In summary, a two-state HMM largely suggests the presence of vowels and consonants, but going to a higher-state HMM implementation brings out some issues that are still not explained. (This is clearly an avenue for further work that the author might consider).

 REPLY:   I am also surprised by the scarcity of publications about the application of HMM to the Voynich manuscript. These online references are now discussed in Sec. 4: “ The idea of using HMM (…) some words”.

The most important comments:

By line nrs (or figure nr):

100 and ff.: from the wording, the reader might understand that the maths presented are original work by the author, but my understanding is that the text closely follows the publication of Stamp (ref. [1]). This should be made a bit more clear, e.g. by saying “following [1]” (or in some other way).

REPLY:  The maths corresponding to the HMM algorithm  are, indeed, very standard. Before Sec. 2.1 it is now clearly stated that we will closely follow the reference by M. Stamp.

126 and ff.: this is a start of a summary or abstract of the results of the following sections, which is a bit unexpected. In particular the last sentence (“This may be explained….”) is confusing for the reader at this point, and should be confined to the abstract at the top of the paper. (But see also the comments about the validity of some parts of the conclusion).

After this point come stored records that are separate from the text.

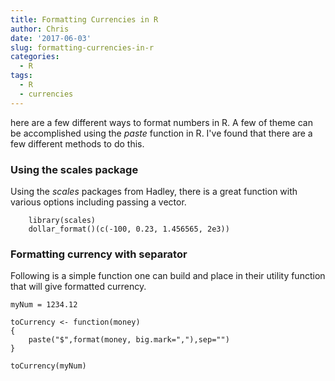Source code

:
 ```yaml
---
title: Formatting Currencies in R
author: Chris
date: '2017-06-03'
slug: formatting-currencies-in-r
categories:
  - R
tags:
  - R
  - currencies
---
```


here are a few different ways to format numbers in R. A few of theme can be accomplished using the _paste_ function in R. I've found that there are a few different methods to do this. 


### Using the scales package 

Using the _scales_ packages from Hadley, there is a great function with various options including passing a vector. 

```
	library(scales)
	dollar_format()(c(-100, 0.23, 1.456565, 2e3))
```

### Formatting currency with separator 

Following is a simple function one can build and place in their utility function that will give formatted currency. 

```
myNum = 1234.12 

toCurrency <- function(money)
{
	paste("$",format(money, big.mark=","),sep="")
}

toCurrency(myNum)
```

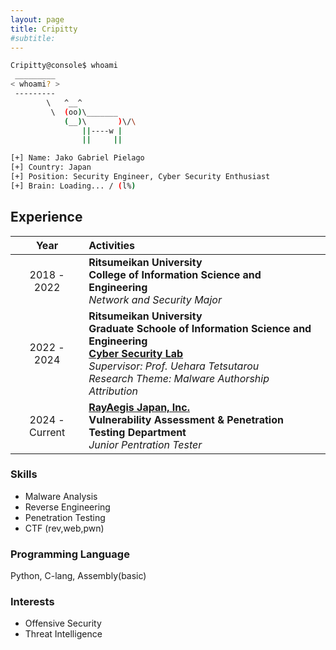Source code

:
 ```yaml
---
layout: page
title: Cripitty
#subtitle: 
---
```


```bash
Cripitty@console$ whoami
 _________
< whoami? >
 ---------
        \   ^__^
         \  (oo)\_______
            (__)\       )\/\
                ||----w |
                ||     ||

[+] Name: Jako Gabriel Pielago
[+] Country: Japan
[+] Position: Security Engineer, Cyber Security Enthusiast
[+] Brain: Loading... / (l%)
```

## Experience

| Year            | Activities                                                                                                                                                                                                                                                            |
|:---------------:|:----------------------------------------------------------------------------------------------------------------------------------------------------------------------------------------------------------------------------------------------------------------------|
|  2018 - 2022    | **Ritsumeikan University** <br /> **College of Information Science and Engineering** <br /> *Network and Security Major*                                                                                                                                              |
|  2022 - 2024    | **Ritsumeikan University** <br />  **Graduate Schoole of Information Science and Engineering** <br /> [**Cyber Security Lab**](https://cysec.ise.ritsumei.ac.jp) <br /> *Supervisor: Prof. Uehara Tetsutarou* <br /> *Research Theme: Malware Authorship Attribution* |
|  2024 - Current | [**RayAegis Japan, Inc.**](https://www.rayaeagis.co.jp/) <br /> **Vulnerability Assessment & Penetration Testing Department** <br /> *Junior Pentration Tester*                                                                                                       |


### Skills
- Malware Analysis
- Reverse Engineering
- Penetration Testing
- CTF (rev,web,pwn)

### Programming Language
Python, C-lang, Assembly(basic)

### Interests
- Offensive Security
- Threat Intelligence


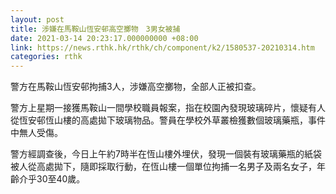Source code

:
 ```yaml
---
layout: post
title: 涉嫌在馬鞍山恆安邨高空擲物　3男女被捕
date: 2021-03-14 20:23:17.000000000 +08:00
link: https://news.rthk.hk/rthk/ch/component/k2/1580537-20210314.htm
categories: rthk
---
```


警方在馬鞍山恆安邨拘捕3人，涉嫌高空擲物，全部人正被扣查。

警方上星期一接獲馬鞍山一間學校職員報案，指在校園內發現玻璃碎片，懷疑有人從恆安邨恆山樓的高處拋下玻璃物品。警員在學校外草叢檢獲數個玻璃藥瓶，事件中無人受傷。

警方經調查後，今日上午約7時半在恆山樓外埋伏，發現一個裝有玻璃藥瓶的紙袋被人從高處拋下，隨即採取行動，在恆山樓一個單位拘捕一名男子及兩名女子，年齡介乎30至40歲。
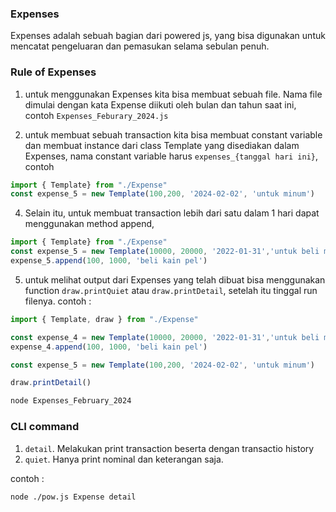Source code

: ### Expenses 

Expenses adalah sebuah bagian dari powered js, yang bisa digunakan untuk mencatat pengeluaran dan pemasukan selama sebulan penuh.

### Rule of Expenses

1. untuk menggunakan Expenses kita bisa membuat sebuah file. Nama file dimulai dengan kata Expense diikuti oleh bulan dan tahun saat ini, contoh `Expenses_Feburary_2024.js`

2. untuk membuat sebuah transaction kita bisa membuat constant variable dan membuat instance dari class Template yang disediakan dalam Expenses, nama constant variable harus `expenses_{tanggal hari ini}`,
contoh 

```js 
import { Template} from "./Expense"
const expense_5 = new Template(100,200, '2024-02-02', 'untuk minum') 
```

4. Selain itu, untuk membuat transaction lebih dari satu dalam 1 hari dapat menggunakan method append, 

```js 
import { Template} from "./Expense"
const expense_5 = new Template(10000, 20000, '2022-01-31','untuk beli makan') 
expense_5.append(100, 1000, 'beli kain pel') 
``` 

5. untuk melihat output dari Expenses yang telah dibuat bisa menggunakan function `draw.printQuiet` atau `draw.printDetail`, setelah itu tinggal run filenya.
contoh :
```js 
import { Template, draw } from "./Expense"

const expense_4 = new Template(10000, 20000, '2022-01-31','untuk beli makan') 
expense_4.append(100, 1000, 'beli kain pel') 

const expense_5 = new Template(100,200, '2024-02-02', 'untuk minum') 

draw.printDetail()
```

```sh
node Expenses_February_2024
```

### CLI command
1. `detail`. Melakukan print transaction beserta dengan transactio history
2. `quiet`. Hanya print nominal dan keterangan saja.

contoh : 
``` 
node ./pow.js Expense detail
```



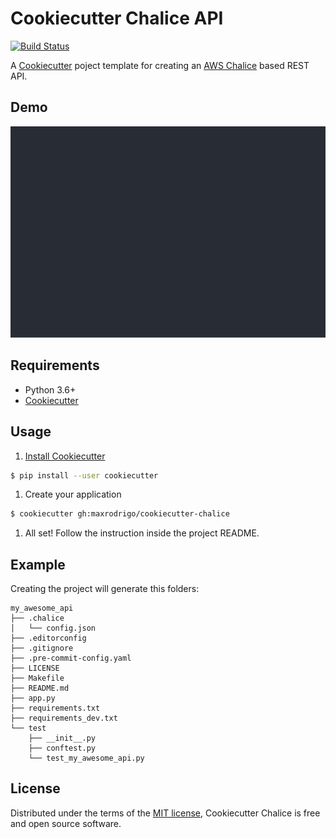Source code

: # Cookiecutter Chalice API

[![Build Status](https://travis-ci.org/maxrodrigo/cookiecutter-chalice.svg?branch=master)](https://travis-ci.org/maxrodrigo/cookiecutter-chalice)

A [Cookiecutter](https://github.com/audreyr/cookiecutter) poject template for creating an [AWS Chalice](https://github.com/aws/chalice/) based REST API.

## Demo

![Installation](./assets/demo.svg)

## Requirements

- Python 3.6+
- [Cookiecutter](https://github.com/audreyr/cookiecutter)

## Usage

1. [Install Cookiecutter](https://cookiecutter.readthedocs.io/en/latest/installation.html)

```sh
$ pip install --user cookiecutter
```

1. Create your application

```sh
$ cookiecutter gh:maxrodrigo/cookiecutter-chalice
```

1. All set! Follow the instruction inside the project README.

## Example

Creating the project will generate this folders:

```
my_awesome_api
├── .chalice
│   └── config.json
├── .editorconfig
├── .gitignore
├── .pre-commit-config.yaml
├── LICENSE
├── Makefile
├── README.md
├── app.py
├── requirements.txt
├── requirements_dev.txt
└── test
    ├── __init__.py
    ├── conftest.py
    └── test_my_awesome_api.py
```

## License

Distributed under the terms of the [MIT license](http://opensource.org/licenses/MIT), Cookiecutter Chalice is free and open source software.
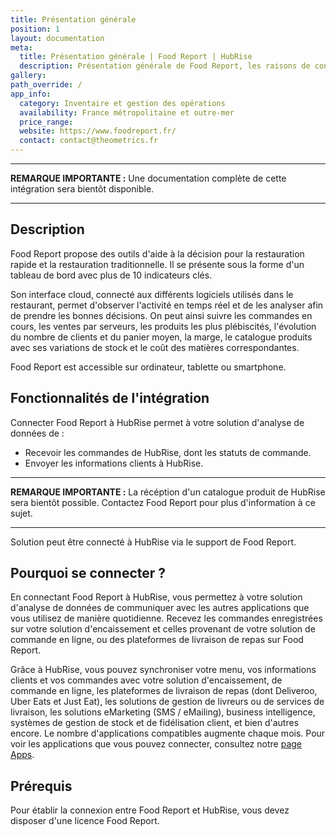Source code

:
 ```yaml
---
title: Présentation générale
position: 1
layout: documentation
meta:
  title: Présentation générale | Food Report | HubRise
  description: Présentation générale de Food Report, les raisons de connecter Food Report à HubRise et les fonctionnalités de l'intégration avec HubRise.
gallery:
path_override: /
app_info:
  category: Inventaire et gestion des opérations
  availability: France métropolitaine et outre-mer
  price_range:
  website: https://www.foodreport.fr/
  contact: contact@theometrics.fr
---
```


---

**REMARQUE IMPORTANTE :** Une documentation complète de cette intégration sera bientôt disponible.

---


## Description

Food Report propose des outils d'aide à la décision pour la restauration rapide et la restauration traditionnelle. Il se présente sous la forme d'un tableau de bord avec plus de 10 indicateurs clés.

Son interface cloud, connecté aux différents logiciels utilisés dans le restaurant, permet d'observer l'activité en temps réel et de les analyser afin de prendre les bonnes décisions. On peut ainsi suivre les commandes en cours, les ventes par serveurs, les produits les plus plébiscités, l'évolution du nombre de clients et du panier moyen, la marge, le catalogue produits avec ses variations de stock et le coût des matières correspondantes.

Food Report est accessible sur ordinateur, tablette ou smartphone.

## Fonctionnalités de l'intégration

Connecter Food Report à HubRise permet à votre solution d'analyse de données de :

- Recevoir les commandes de HubRise, dont les statuts de commande.
- Envoyer les informations clients à HubRise. 

---

**REMARQUE IMPORTANTE :** La récéption d'un catalogue produit de HubRise sera bientôt possible. Contactez Food Report pour plus d'information à ce sujet.

---

Solution peut être connecté à HubRise via le support de Food Report.

## Pourquoi se connecter ?

En connectant Food Report à HubRise, vous permettez à votre solution d'analyse de données de communiquer avec les autres applications que vous utilisez de manière quotidienne. Recevez les commandes enregistrées sur votre solution d'encaissement et celles provenant de votre solution de commande en ligne, ou des plateformes de livraison de repas sur Food Report.

Grâce à HubRise, vous pouvez synchroniser votre menu, vos informations clients et vos commandes avec votre solution d'encaissement, de commande en ligne, les plateformes de livraison de repas (dont Deliveroo, Uber Eats et Just Eat), les solutions de gestion de livreurs ou de services de livraison, les solutions eMarketing (SMS / eMailing), business intelligence, systèmes de gestion de stock et de fidélisation client, et bien d'autres encore. Le nombre d'applications compatibles augmente chaque mois. Pour voir les applications que vous pouvez connecter, consultez notre [page Apps](/apps).

## Prérequis

Pour établir la connexion entre Food Report et HubRise, vous devez disposer d'une licence Food Report.
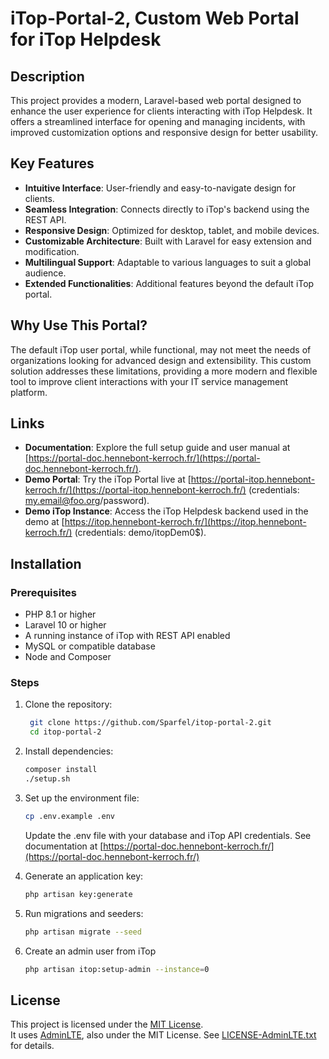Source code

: # iTop-Portal-2, Custom Web Portal for iTop Helpdesk

## Description
This project provides a modern, Laravel-based web portal designed to enhance the user experience for clients interacting with iTop Helpdesk. It offers a streamlined interface for opening and managing incidents, with improved customization options and responsive design for better usability.

## Key Features
- **Intuitive Interface**: User-friendly and easy-to-navigate design for clients.
- **Seamless Integration**: Connects directly to iTop's backend using the REST API.
- **Responsive Design**: Optimized for desktop, tablet, and mobile devices.
- **Customizable Architecture**: Built with Laravel for easy extension and modification.
- **Multilingual Support**: Adaptable to various languages to suit a global audience.
- **Extended Functionalities**: Additional features beyond the default iTop portal.

## Why Use This Portal?
The default iTop user portal, while functional, may not meet the needs of organizations looking for advanced design and extensibility. This custom solution addresses these limitations, providing a more modern and flexible tool to improve client interactions with your IT service management platform.

## Links
- **Documentation**: Explore the full setup guide and user manual at [https://portal-doc.hennebont-kerroch.fr/](https://portal-doc.hennebont-kerroch.fr/).
- **Demo Portal**: Try the iTop Portal live at [https://portal-itop.hennebont-kerroch.fr/](https://portal-itop.hennebont-kerroch.fr/) (credentials: my.email@foo.org/password).
- **Demo iTop Instance**: Access the iTop Helpdesk backend used in the demo at [https://itop.hennebont-kerroch.fr/](https://itop.hennebont-kerroch.fr/) (credentials: demo/itopDem0$).

## Installation

### Prerequisites
- PHP 8.1 or higher
- Laravel 10 or higher
- A running instance of iTop with REST API enabled
- MySQL or compatible database
- Node and Composer

### Steps
1. Clone the repository:
   ```bash
    git clone https://github.com/Sparfel/itop-portal-2.git
    cd itop-portal-2
    ```
2. Install dependencies:
    ```bash
   composer install
   ./setup.sh
    ```
3. Set up the environment file:
    ```bash
   cp .env.example .env
    ```
    Update the .env file with your database and iTop API credentials. See documentation at [https://portal-doc.hennebont-kerroch.fr/](https://portal-doc.hennebont-kerroch.fr/)

4. Generate an application key:
    ```bash
    php artisan key:generate
    ```
5. Run migrations and seeders:
    ```bash
    php artisan migrate --seed
    ```
6. Create an admin user from iTop
    ```bash
   php artisan itop:setup-admin --instance=0
    ```

## License

This project is licensed under the [MIT License](LICENSE).  
It uses [AdminLTE](https://github.com/ColorlibHQ/AdminLTE), also under the MIT License. See [LICENSE-AdminLTE.txt](LICENSE-AdminLTE.txt) for details.
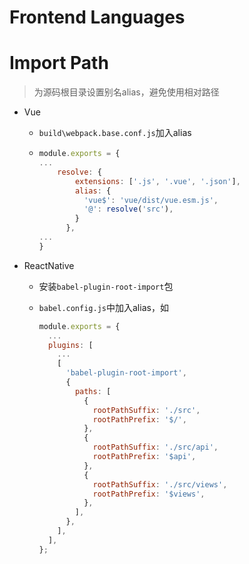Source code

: # Frontend Languages

# Import Path

> 为源码根目录设置别名alias，避免使用相对路径

- Vue

  - `build\webpack.base.conf.js`加入alias

  - ```js
    module.exports = {
    ...
    	resolve: {
            extensions: ['.js', '.vue', '.json'],
            alias: {
              'vue$': 'vue/dist/vue.esm.js',
              '@': resolve('src'),
            }
          },
    ...
    }
    ```

- ReactNative

  - 安装`babel-plugin-root-import`包

  - `babel.config.js`中加入alias，如

    ```js
    module.exports = {
      ...
      plugins: [
        ...
        [
          'babel-plugin-root-import',
          {
            paths: [
              {
                rootPathSuffix: './src',
                rootPathPrefix: '$/', 
              },
              {
                rootPathSuffix: './src/api',
                rootPathPrefix: '$api',
              },
              {
                rootPathSuffix: './src/views',
                rootPathPrefix: '$views',
              },
            ],
          },
        ],
      ],
    };
    ```

    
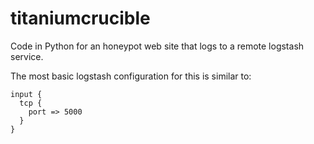 # titaniumcrucible

Code in Python for an honeypot web site that logs to a remote logstash service.


The most basic logstash configuration for this is similar to:

```
input {
  tcp {
    port => 5000
  }
}
```

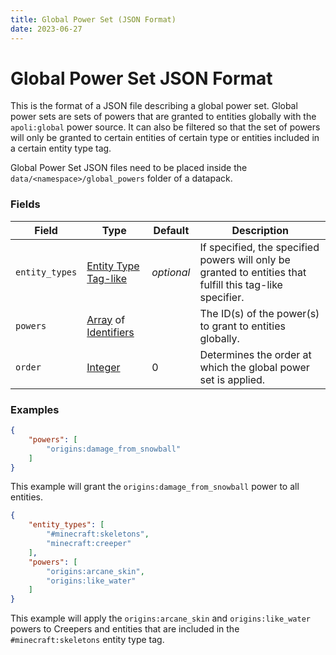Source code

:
 ```yaml
---
title: Global Power Set (JSON Format)
date: 2023-06-27
---
```


#   Global Power Set JSON Format

This is the format of a JSON file describing a global power set. Global power sets are sets of powers that are granted to entities globally with the `apoli:global` power source. It can also be filtered so that the set of powers will only be granted to certain entities of certain type or entities included in a certain entity type tag.

Global Power Set JSON files need to be placed inside the `data/<namespace>/global_powers` folder of a datapack.


### Fields

Field | Type | Default | Description
------|------|---------|------------
`entity_types` | [Entity Type Tag-like](../types/data_types/entity_type_taglike.md) | _optional_ | If specified, the specified powers will only be granted to entities that fulfill this tag-like specifier.
`powers` | [Array](../types/data_types/array.md) of [Identifiers](../types/data_types/identifier.md) | | The ID(s) of the power(s) to grant to entities globally.
`order` | [Integer](../types/data_types/integer.md) | 0 | Determines the order at which the global power set is applied.


### Examples

```json
{
    "powers": [
        "origins:damage_from_snowball"
    ]
}
```

This example will grant the `origins:damage_from_snowball` power to all entities.
<br>

```json
{
    "entity_types": [
        "#minecraft:skeletons",
        "minecraft:creeper"
    ],
    "powers": [
        "origins:arcane_skin",
        "origins:like_water"
    ]
}
```

This example will apply the `origins:arcane_skin` and `origins:like_water` powers to Creepers and entities that are included in the `#minecraft:skeletons` entity type tag.
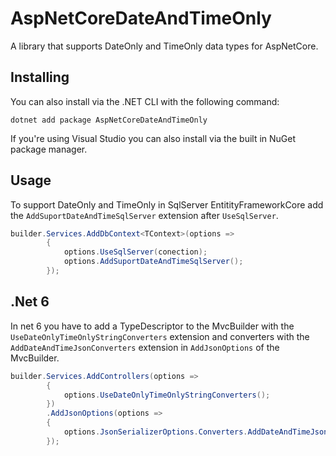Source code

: # AspNetCoreDateAndTimeOnly
A library that supports DateOnly and TimeOnly data types for AspNetCore.

## Installing
You can also install via the .NET CLI with the following command:
```
dotnet add package AspNetCoreDateAndTimeOnly
```
If you're using Visual Studio you can also install via the built in NuGet package manager.

## Usage
To support DateOnly and TimeOnly in SqlServer EntitityFrameworkCore add the `AddSuportDateAndTimeSqlServer` extension after `UseSqlServer`.

```csharp
builder.Services.AddDbContext<TContext>(options =>
        {
            options.UseSqlServer(conection);
            options.AddSuportDateAndTimeSqlServer();
        });
```
## .Net 6
In net 6 you have to add a TypeDescriptor to the MvcBuilder with the `UseDateOnlyTimeOnlyStringConverters` extension and converters with the `AddDateAndTimeJsonConverters` extension in `AddJsonOptions` of the MvcBuilder.

```csharp
builder.Services.AddControllers(options =>
        {
            options.UseDateOnlyTimeOnlyStringConverters();
        })
        .AddJsonOptions(options =>
        {
            options.JsonSerializerOptions.Converters.AddDateAndTimeJsonConverters();
        });
```
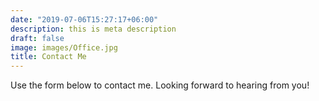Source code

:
```yaml
---
date: "2019-07-06T15:27:17+06:00"
description: this is meta description
draft: false
image: images/Office.jpg
title: Contact Me
---
```


Use the form below to contact me. Looking forward to hearing from you!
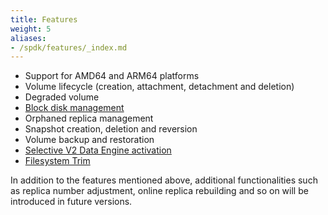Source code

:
 ```yaml
---
title: Features
weight: 5
aliases:
- /spdk/features/_index.md
---
```


- Support for AMD64 and ARM64 platforms
- Volume lifecycle (creation, attachment, detachment and deletion)
- Degraded volume
- [Block disk management](./node-disk-support)
- Orphaned replica management
- Snapshot creation, deletion and reversion
- Volume backup and restoration
- [Selective V2 Data Engine activation](./selective-v2-data-engine-activation)
- [Filesystem Trim](../../nodes-and-volumes/volumes/trim-filesystem)


In addition to the features mentioned above, additional functionalities such as replica number adjustment, online replica rebuilding and so on will be introduced in future versions.

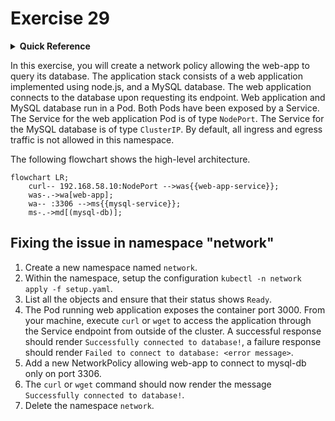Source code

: # Exercise 29

<details>
<summary><b>Quick Reference</b></summary>
<p>

* Namespace: `network`<br>
* Documentation: [Troubleshooting Applications](https://kubernetes.io/docs/tasks/debug/debug-application/)

</p>
</details>

In this exercise, you will create a network policy allowing the web-app to query its database. The application stack consists of a web application implemented using node.js, and a MySQL database. The web application connects to the database upon requesting its endpoint. Web application and MySQL database run in a Pod. Both Pods have been exposed by a Service. The Service for the web application Pod is of type `NodePort`. The Service for the MySQL database is of type `ClusterIP`. By default, all ingress and egress traffic is not allowed in this namespace.

The following flowchart shows the high-level architecture.

```mermaid
flowchart LR;
    curl-- 192.168.58.10:NodePort -->was{{web-app-service}};
    was-.->wa[web-app];
    wa-- :3306 -->ms{{mysql-service}};
    ms-.->md[(mysql-db)];
```

## Fixing the issue in namespace "network"

1. Create a new namespace named `network`.
2. Within the namespace, setup the configuration `kubectl -n network apply -f setup.yaml`.
3. List all the objects and ensure that their status shows `Ready`.
4. The Pod running web application exposes the container port 3000. From your machine, execute `curl` or `wget` to access the application through the Service endpoint from outside of the cluster. A successful response should render `Successfully connected to database!`, a failure response should render `Failed to connect to database: <error message>`.
5. Add a new NetworkPolicy allowing web-app to connect to mysql-db only on port 3306.
6. The `curl` or `wget` command should now render the message `Successfully connected to database!`.
7. Delete the namespace `network`.
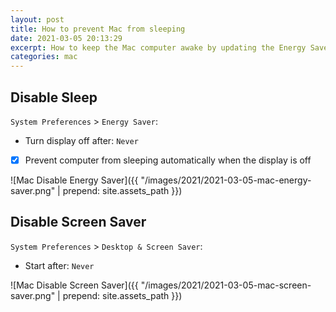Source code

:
 ```yaml
---
layout: post
title: How to prevent Mac from sleeping
date: 2021-03-05 20:13:29
excerpt: How to keep the Mac computer awake by updating the Energy Saver and Screen Saver preferences.
categories: mac
---
```


## Disable Sleep

`System Preferences` > `Energy Saver`:

- Turn display off after: `Never`
- [x] Prevent computer from sleeping automatically when the display is off

![Mac Disable Energy Saver]({{ "/images/2021/2021-03-05-mac-energy-saver.png" | prepend: site.assets_path }})

## Disable Screen Saver

`System Preferences` > `Desktop & Screen Saver`:

- Start after: `Never`

![Mac Disable Screen Saver]({{ "/images/2021/2021-03-05-mac-screen-saver.png" | prepend: site.assets_path }})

Removing the last two sentences will improve the understanding of the reader.

REPLY:  Following this recommendation I have removed those phrases.

151-153: not being very familiar with HMM implementations, the convergence shown in Figure 3 is quite peculiar. I understand from ref. [1] that 100 iterations is quite normal, so I will accept that convergence only begins after about 50, but I would hesitate to call it “very fast”. It would be good to explain this in some way, e.g. saying that this is normal for HMM’s.

REPLY:  HMM algorithms  are heuristic and the rate of convergence depends  on the problem.  The rather  peculiar form  of log P in this case may has something to do with the size of the attraction basin for the fixed point we are looking for. But this would  require further research into the whole landscape of the space of possible models.  This is briefly commented  now before  Figure 3.

157: “This is also found”. Please clarify which aspect is also found.

REPLY: In particular I refer to transition matrices with large off-diagonal elements.  This is now explicitly stated.

183: the Eva transcription alphabet is not ideally suited for numerical analyses. This is generally a difficult topic, because it is not known with any certainty which symbols in the MS text represent one character. However, almost certainly the Eva combinations “ch” and “sh” should be considered one single character each. The same is probably true for “in” and “iin”. However, there may be many cases of “i” that are single characters. This is a problem that cannot yet be solved, and in fact the HMM analyses may help in answering some of these questions. I refer to this web page: ( http://www.voynich.nu/extra/sol_ent.html ) towards the end (80% down). An alternative alphabet like Cuva is likely to provide more representative results. Converting the transcription file can be done with a simple ‘sed’ script. To conclude on this point: I don’t mean to argue that the result of the present paper is invalidated by this. However, it is a limitation that needs to be understood, and mentioned, and it could be another avenue for further work.

REPLY:   In the second paragraph of Sec. 3. 2 we now discuss the different alternative alphabet we  could choose for the Voynich manuscript 's transcription.

199:  “the same pattern”. This A matrix is rather different, so I would rather call it “similar”. The main point, I understand, is that the transition vowel -> consonant and vice versa are much more likely than vowel -> vowel and consonant -> consonant. (The off-diagonal numbers are greater).

REPLY:     Before Eq. (19) we now say that the transition matrix is similar for the Voynich  manuscript in comparison with natural languages.  The reason is, indeed, the large values of the off-diagonal elements  and the smaller  value for the diagonal elements.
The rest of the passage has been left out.